KNOXVILLE, Tenn. (WATE) — Two weeks after the first day of class, Knox County Schools is bringing back its COVID-19 dashboard to keep families informed about the spread of the virus in their children’s schools.
Starting Aug. 23, a districtwide COVID-19 dashboard will show KCS parents active COVID-19 cases among staff and students that have been confirmed by the Knox County Health Department.
Families will also start getting notifications from their child’s school principal if there is a confirmed case at their school. The move comes after some Knox County parents decided to do their own contact tracing.
According to Toni Sowell, who has a kindergartener at Beaumont Elementary, some of the parents started a GoogleDoc for their classes to notify other parents if their child has COVID-19 or is quarantining due to a close contact.
“You can put in your own data and we all contact each other if anybody’s been exposed or tested positive,” Sowell said. She’s glad the parents decided to do something about contact tracing on their own.
Although her daughter hasn’t had a full day of school yet, Sowell already requested to join the GoogleDoc so she can help other parents, and learn if her child is exposed sooner.
“If my kid had COVID, I would want any kid that came near them to know. I mean, it’s a disease, you don’t want to spread the disease to other children, and vice versa. I would like to know if a kid who sat next to my kid in class had COVID, we would quarantine, and we wouldn’t go to, you know, Kroger that night. and all these different places where we could continue spreading it,” Sowell said.
Another parent, Megan Saturday, said she wished her child’s class had something similar at Christenberry Elementary. Right now, she’s relying on word of mouth from her daughter.
“My daughter has told me she’s had lots of students absent in her class. She claimed that only 11 and 12 have been there this week out of a class of 19. So, to me that was pretty concerning not knowing, you know if that’s typical; if they’re sick,” Saturday said.
Saturday said setting up a notification system between parents would be difficult at her child’s school for several reasons. But, she said she has no doubt she would try to tell any parent or teacher if she could.
“If my daughter were to, unfortunately, come down with COVID, I would do whatever I could to obviously inform the school,” Saturday said.
Both Saturday and Sowell hoped the district would start being a team player and inform the parents about cases in their schools. They said the district has the responsibility to keep the virus at bay, and their kids safe.
“I feel like we need to have a team effort on this, which, thankfully seems we have at our school so far. At least we’re trying to,” Sowell said.
“I don’t think the health department has the resources to let every contact know of every COVID positive case. That’s just not feasible. It’s not going to happen. That’s why they need to work together with the schools because the schools had that information readily available. They can easily send a quick email, phone call to close contacts and that would make a lot more sense,” Saturday said.

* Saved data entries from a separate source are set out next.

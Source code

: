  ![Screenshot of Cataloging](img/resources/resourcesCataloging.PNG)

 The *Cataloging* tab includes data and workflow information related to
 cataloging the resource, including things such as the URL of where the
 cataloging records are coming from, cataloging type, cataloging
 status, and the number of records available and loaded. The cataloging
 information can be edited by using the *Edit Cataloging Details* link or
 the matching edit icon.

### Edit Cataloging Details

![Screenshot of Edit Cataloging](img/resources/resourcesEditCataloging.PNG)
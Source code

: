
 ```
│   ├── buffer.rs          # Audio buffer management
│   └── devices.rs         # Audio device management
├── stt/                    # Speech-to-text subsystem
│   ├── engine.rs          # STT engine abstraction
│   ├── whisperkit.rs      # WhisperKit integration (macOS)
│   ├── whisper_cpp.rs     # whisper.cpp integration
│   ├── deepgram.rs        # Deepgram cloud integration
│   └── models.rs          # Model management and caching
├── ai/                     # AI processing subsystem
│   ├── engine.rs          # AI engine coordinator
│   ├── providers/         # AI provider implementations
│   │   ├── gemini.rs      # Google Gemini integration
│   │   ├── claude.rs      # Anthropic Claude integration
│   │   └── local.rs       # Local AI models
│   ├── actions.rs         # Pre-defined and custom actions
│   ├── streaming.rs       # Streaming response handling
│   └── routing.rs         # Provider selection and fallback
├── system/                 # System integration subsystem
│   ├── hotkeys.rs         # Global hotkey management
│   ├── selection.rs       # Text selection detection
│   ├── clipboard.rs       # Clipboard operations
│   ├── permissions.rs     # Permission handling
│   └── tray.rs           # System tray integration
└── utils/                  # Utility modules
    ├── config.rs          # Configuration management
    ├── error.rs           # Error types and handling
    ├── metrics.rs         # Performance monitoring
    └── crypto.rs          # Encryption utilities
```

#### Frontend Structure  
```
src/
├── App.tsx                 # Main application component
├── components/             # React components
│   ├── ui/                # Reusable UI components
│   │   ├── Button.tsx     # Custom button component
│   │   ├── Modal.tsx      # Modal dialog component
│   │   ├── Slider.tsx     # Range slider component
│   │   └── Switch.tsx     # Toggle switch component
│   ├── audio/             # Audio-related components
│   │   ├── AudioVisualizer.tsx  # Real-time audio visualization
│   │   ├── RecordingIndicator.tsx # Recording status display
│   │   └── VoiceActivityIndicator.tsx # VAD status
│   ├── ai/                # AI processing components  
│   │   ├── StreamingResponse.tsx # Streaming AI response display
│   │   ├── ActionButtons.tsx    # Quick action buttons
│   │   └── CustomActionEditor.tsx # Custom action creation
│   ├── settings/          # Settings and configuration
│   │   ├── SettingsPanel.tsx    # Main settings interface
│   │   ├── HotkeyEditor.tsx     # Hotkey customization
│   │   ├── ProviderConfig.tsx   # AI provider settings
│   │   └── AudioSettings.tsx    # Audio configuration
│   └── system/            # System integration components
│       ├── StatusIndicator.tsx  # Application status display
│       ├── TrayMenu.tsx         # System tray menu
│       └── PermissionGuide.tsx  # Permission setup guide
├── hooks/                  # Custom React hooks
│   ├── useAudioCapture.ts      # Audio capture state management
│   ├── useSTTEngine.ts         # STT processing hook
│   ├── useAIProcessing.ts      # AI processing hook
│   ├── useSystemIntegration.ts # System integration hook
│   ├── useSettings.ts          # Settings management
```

The Knox County Health Department sent this statement in regards to how long it’s taking for their office to contact trace:
“The process from interviewing a case to reaching out to their close contacts is not immediate and relies on several factors, including receiving a laboratory result, getting ahold of the individual, identifying close contacts, and then reaching out and getting ahold of those close contacts. The Tennessee Department of Health assists KCHD and other regions with contact notification and monitoring. Due to the rapid increase in case volume, there can be a considerable lag time. We don’t have an exact timeline for how long this is taking, but we can ask the state. This is why we encourage all cases to notify their close contacts of potential exposure so that they can take the appropriate steps.”
The move for KCS to bring back the COVID-19 case count dashboard also comes as Knoxville regional hospitals report they are treating the most COVID-19 inpatients since January. Tennessee hospitals warned Thursday that the intensive care units are full in nearly every hospital in the state’s major metropolitan areas, pleading with Tennesseans to get vaccinated and wear masks.
The Knox County School Board voted not to issue a mask mandate ahead of the school year.